So what do we need to do? So the set needs display in rect is not designed for you to pass in the rect of your view or your layer. This is actually for you to calculate the dirty region of your layer or view and pass that in. If you just called set needs display, we're going to automatically invalidate the entire view. So if you pass this in, the benefit you get is we're going to automatically set up your CG context to clip to that area. And then when you submit your draw calls, you don't have to change anything in your draw rect.
We're going to automatically call out anything that was submitted outside of that region, and we will only draw to the area that you've marked dirty. So you get a nice big win. You don't have to change any of your drawing code just by keeping track of what area has actually changed.
Another thing we can do is set up once and reuse. So inside our draw rect, we don't want to be querying UI elements and see what is selected. It would be great to create a variable for these. We'll hold the value of them when they change and then use it when we draw.

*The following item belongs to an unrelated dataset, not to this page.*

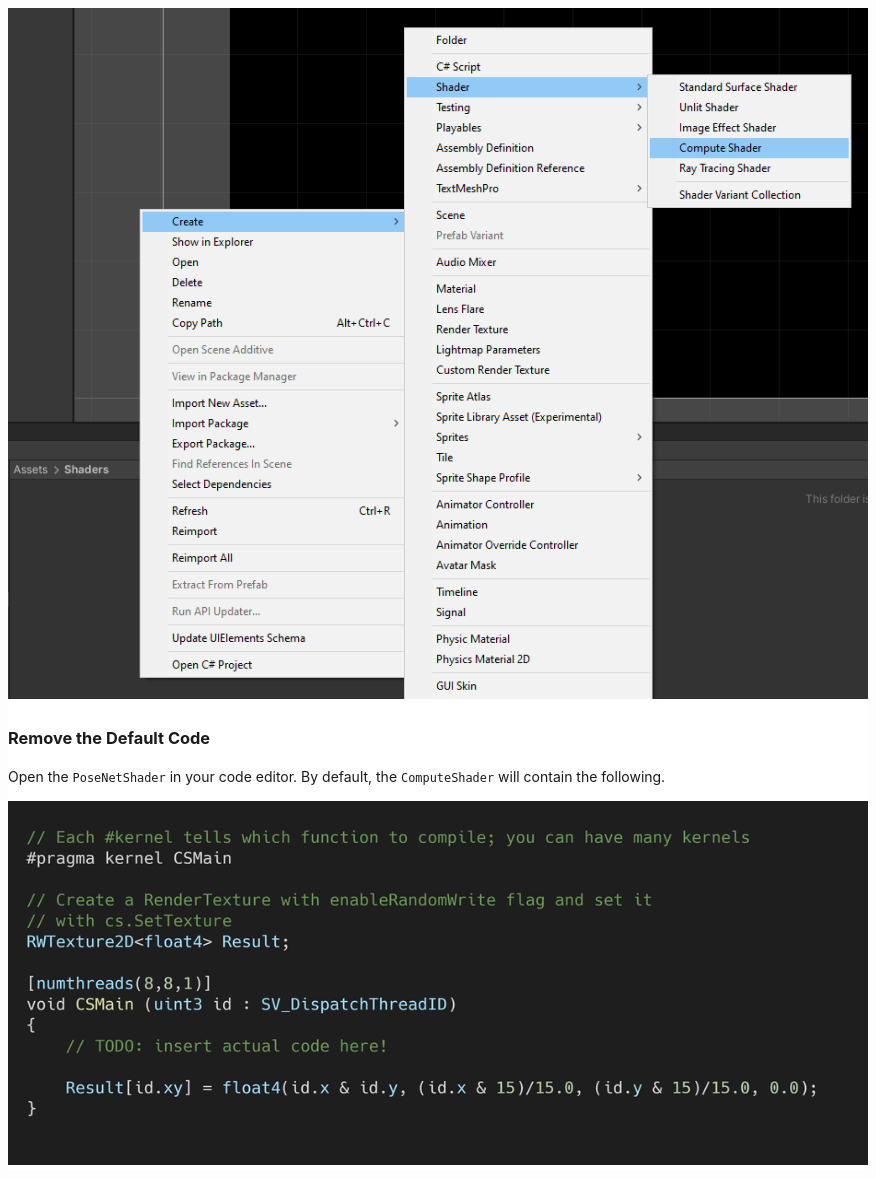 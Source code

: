![create_compute_shader](../images/barracuda-posenet-tutorial/part-2/create_compute_shader.PNG)

### Remove the Default Code

Open the `PoseNetShader` in your code editor. By default, the `ComputeShader` will contain the following.

 ![default_compute_shader](../images/barracuda-posenet-tutorial/part-2/default_compute_shader.png)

We don't want to be creating color spaces and then creating a color from that color space and then using that to do our drawing. This is something that we can set up once and reuse. The best would be to set it up on initialization and then reuse every time we draw.
So this would be colors, path, clip shapes, set up once, reuse. Even if you know it's going to change, like our drawing color here, it is going to change. People are going to want to paint with more than one color. But this is something that we should change when they actually change the color and not query it every time within our draw rect.
Another thing we can do is we can utilize these off-screen buffers or bitmap contexts to flatten some of our drawing into an image. So if we have a CG path, generally very quick to draw, once we add a few thousand points, like a finger painting demo like this, it becomes a little slower.
So if we're really only updating this part of the path, wouldn't it be great if we could just save the rest of it and only draw the part that actually changed? What we can do is we can create a bitmap context, we can draw into there, and then we can use that image to draw into our view, and then on top of that we'll just draw what's changed.
So let's take a look at a few of these optimizations and put them into the app. Let me just turn off that tinting. Okay. So first of all, we'll just take the initial behavior that we have here. If I just start going and drawing, we start at 60 frames per second. And if I keep going, we're going to drop. And it doesn't actually bottom out. We're going to keep going down and down and down until it becomes pretty much unusable. It's not even slow anymore. It's just unusable.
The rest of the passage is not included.